### Information given
--- START ---

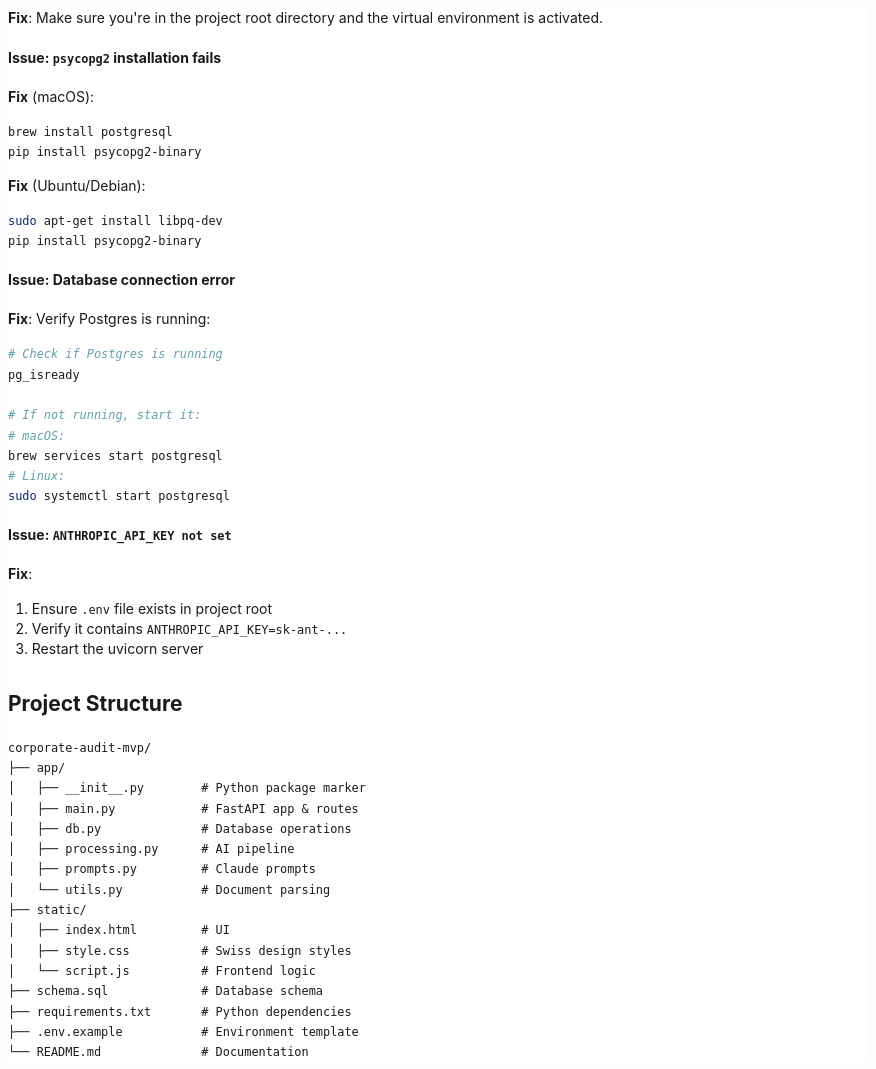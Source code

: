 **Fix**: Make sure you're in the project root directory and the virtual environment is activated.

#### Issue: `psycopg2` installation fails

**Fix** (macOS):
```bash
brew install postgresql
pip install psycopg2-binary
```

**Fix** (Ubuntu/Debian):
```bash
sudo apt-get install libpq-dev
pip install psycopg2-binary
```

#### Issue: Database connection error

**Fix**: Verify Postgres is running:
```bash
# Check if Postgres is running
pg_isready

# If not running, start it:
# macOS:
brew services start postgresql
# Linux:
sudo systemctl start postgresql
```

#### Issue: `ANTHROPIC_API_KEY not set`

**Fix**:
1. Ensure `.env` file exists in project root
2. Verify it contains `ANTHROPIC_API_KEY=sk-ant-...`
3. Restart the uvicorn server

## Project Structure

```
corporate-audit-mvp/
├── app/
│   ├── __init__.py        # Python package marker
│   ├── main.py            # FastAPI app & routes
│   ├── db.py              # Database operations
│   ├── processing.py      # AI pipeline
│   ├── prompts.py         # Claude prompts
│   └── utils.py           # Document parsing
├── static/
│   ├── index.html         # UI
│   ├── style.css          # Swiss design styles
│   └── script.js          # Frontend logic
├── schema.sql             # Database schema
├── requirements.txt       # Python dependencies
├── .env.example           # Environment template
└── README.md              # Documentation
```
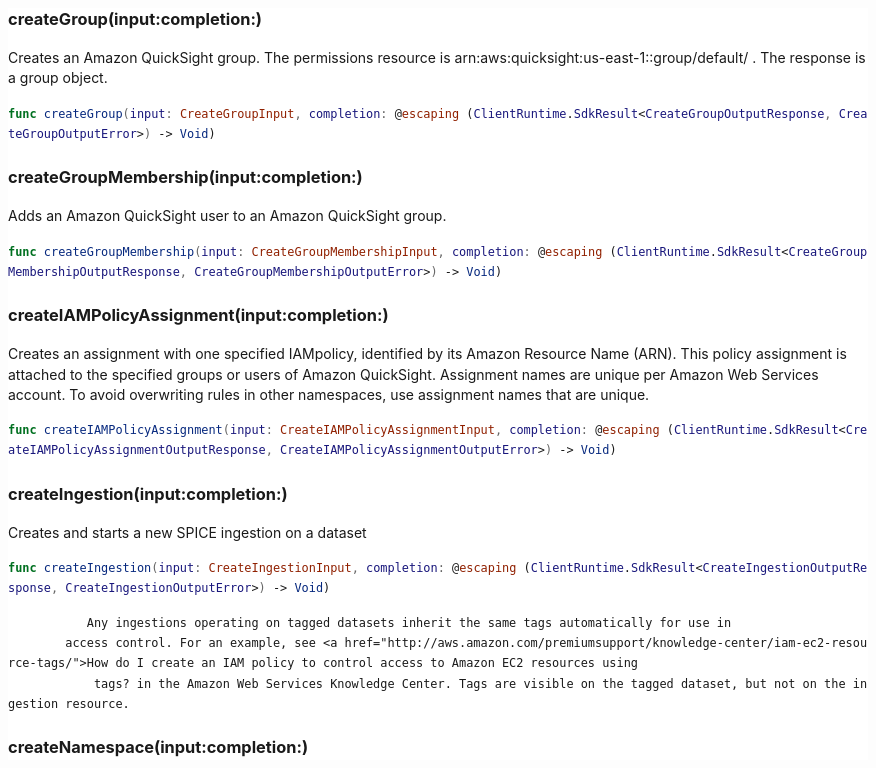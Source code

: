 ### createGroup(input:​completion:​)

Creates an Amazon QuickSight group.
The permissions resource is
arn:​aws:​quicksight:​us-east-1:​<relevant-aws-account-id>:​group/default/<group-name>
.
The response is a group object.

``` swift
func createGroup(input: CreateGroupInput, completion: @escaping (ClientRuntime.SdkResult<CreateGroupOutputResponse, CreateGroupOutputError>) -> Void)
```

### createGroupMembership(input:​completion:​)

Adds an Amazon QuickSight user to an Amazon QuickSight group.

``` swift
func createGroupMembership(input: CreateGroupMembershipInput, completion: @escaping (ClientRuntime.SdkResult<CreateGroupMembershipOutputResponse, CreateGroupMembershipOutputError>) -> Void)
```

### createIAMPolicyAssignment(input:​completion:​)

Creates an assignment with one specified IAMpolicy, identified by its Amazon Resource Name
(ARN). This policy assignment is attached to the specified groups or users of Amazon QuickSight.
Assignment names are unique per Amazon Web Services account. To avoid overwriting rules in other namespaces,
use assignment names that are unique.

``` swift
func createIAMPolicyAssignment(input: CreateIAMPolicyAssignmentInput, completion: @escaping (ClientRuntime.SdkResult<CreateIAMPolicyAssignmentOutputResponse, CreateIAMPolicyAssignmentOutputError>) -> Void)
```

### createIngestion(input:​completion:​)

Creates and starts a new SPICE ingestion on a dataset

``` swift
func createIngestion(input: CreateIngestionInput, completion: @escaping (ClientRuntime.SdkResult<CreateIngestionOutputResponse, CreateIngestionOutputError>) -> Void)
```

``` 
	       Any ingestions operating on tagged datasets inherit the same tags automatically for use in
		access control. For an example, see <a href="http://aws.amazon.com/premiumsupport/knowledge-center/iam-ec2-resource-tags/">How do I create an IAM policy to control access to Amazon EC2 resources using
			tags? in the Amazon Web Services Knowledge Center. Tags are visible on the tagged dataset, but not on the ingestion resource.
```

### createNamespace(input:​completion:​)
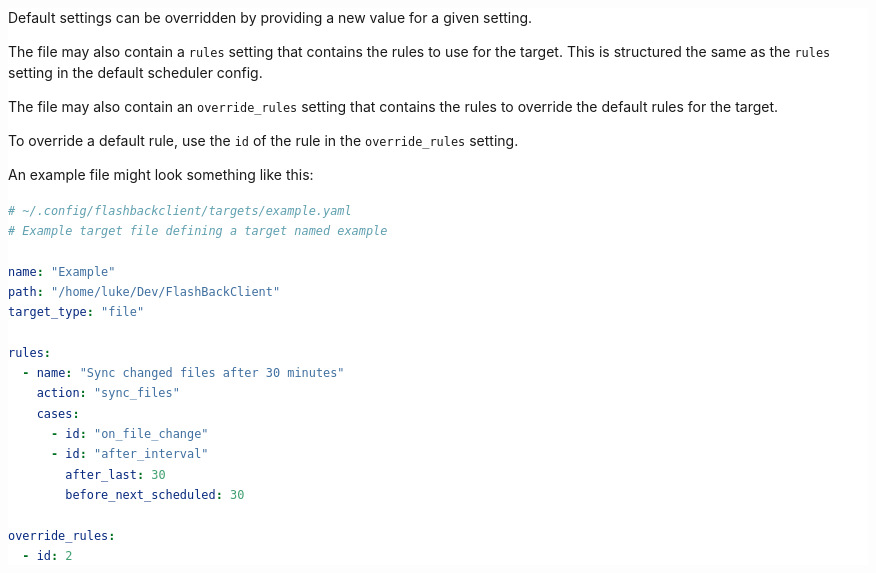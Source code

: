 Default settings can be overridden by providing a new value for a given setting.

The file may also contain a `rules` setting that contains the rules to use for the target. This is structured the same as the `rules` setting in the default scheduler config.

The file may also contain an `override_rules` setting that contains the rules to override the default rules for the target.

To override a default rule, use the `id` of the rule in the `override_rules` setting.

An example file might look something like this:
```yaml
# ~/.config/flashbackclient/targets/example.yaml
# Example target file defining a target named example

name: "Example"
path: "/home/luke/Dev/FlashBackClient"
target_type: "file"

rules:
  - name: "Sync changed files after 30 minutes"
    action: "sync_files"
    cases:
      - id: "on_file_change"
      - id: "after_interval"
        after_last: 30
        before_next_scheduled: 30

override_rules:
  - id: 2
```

--- END ---
--- START ---

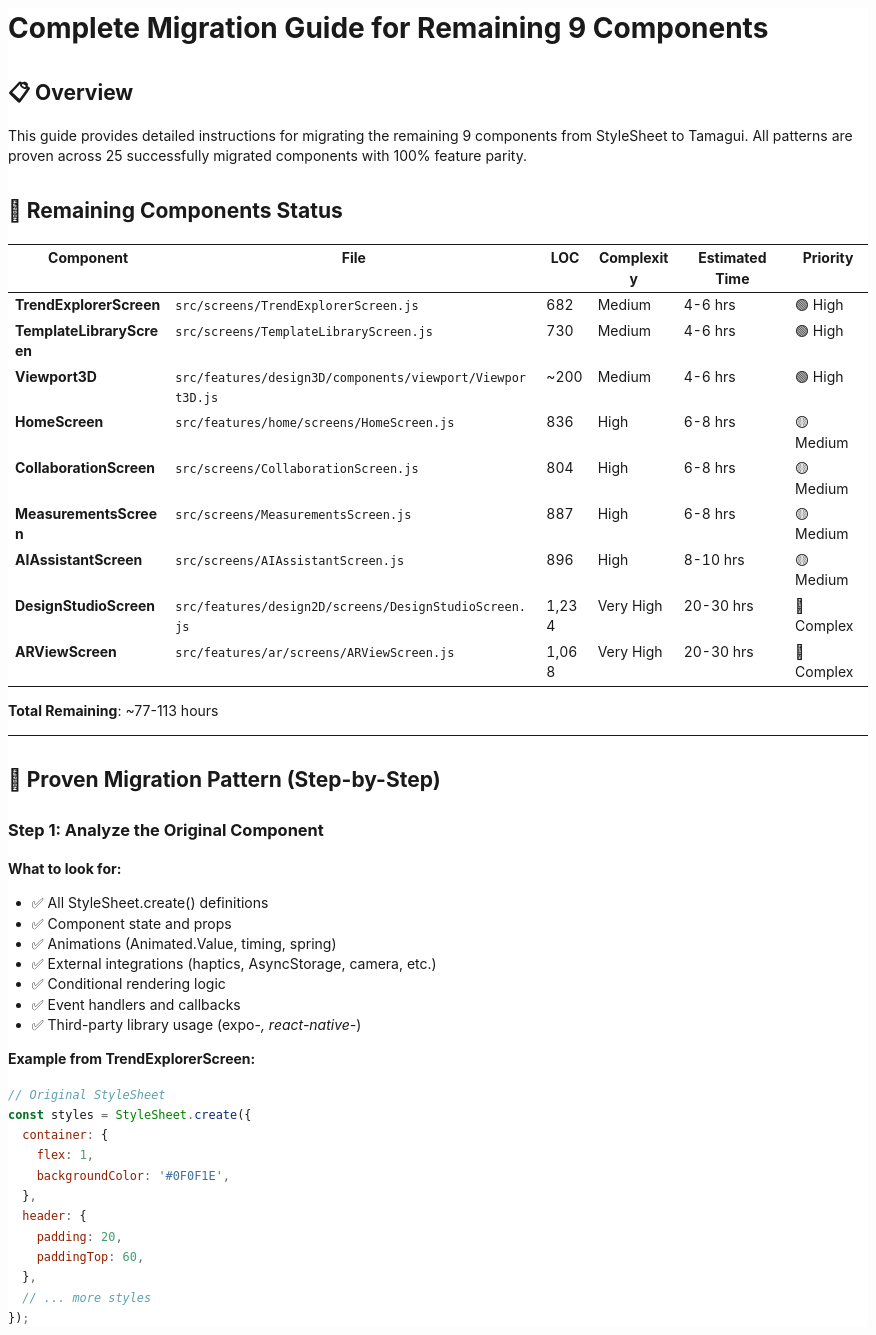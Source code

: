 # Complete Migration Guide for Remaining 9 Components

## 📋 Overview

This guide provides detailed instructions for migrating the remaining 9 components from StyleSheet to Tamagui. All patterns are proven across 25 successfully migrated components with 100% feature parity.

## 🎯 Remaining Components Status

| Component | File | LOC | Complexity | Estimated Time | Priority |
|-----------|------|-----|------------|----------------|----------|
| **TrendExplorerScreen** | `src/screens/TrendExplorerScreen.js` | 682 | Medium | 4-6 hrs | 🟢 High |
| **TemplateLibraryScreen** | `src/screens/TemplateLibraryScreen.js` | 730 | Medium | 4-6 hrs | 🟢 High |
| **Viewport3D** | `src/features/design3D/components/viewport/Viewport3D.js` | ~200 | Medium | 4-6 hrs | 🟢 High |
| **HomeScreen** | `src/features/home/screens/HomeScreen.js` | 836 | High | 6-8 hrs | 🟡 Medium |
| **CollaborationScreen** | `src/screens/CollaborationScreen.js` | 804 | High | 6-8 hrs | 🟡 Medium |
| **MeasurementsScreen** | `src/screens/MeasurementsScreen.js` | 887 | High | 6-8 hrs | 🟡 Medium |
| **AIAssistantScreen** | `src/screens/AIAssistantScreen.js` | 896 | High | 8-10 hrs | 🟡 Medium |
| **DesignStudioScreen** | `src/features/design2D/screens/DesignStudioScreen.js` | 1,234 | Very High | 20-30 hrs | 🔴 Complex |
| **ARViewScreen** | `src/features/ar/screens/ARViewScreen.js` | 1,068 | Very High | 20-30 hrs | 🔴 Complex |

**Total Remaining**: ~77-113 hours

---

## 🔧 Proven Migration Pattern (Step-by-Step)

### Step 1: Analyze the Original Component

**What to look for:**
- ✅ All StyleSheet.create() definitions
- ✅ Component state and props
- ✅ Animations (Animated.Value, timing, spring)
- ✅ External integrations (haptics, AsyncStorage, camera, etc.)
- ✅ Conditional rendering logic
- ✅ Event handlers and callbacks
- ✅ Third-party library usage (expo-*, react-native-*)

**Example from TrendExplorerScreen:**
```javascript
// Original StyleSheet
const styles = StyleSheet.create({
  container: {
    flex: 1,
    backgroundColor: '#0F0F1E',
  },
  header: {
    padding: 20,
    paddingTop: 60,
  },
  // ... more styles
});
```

--- END ---

### Prompt
Filter the records down to the lines containing the word "Database", and copy those.

### Reply
#### Issue: Database connection error
│   ├── db.py              # Database operations
├── schema.sql             # Database schema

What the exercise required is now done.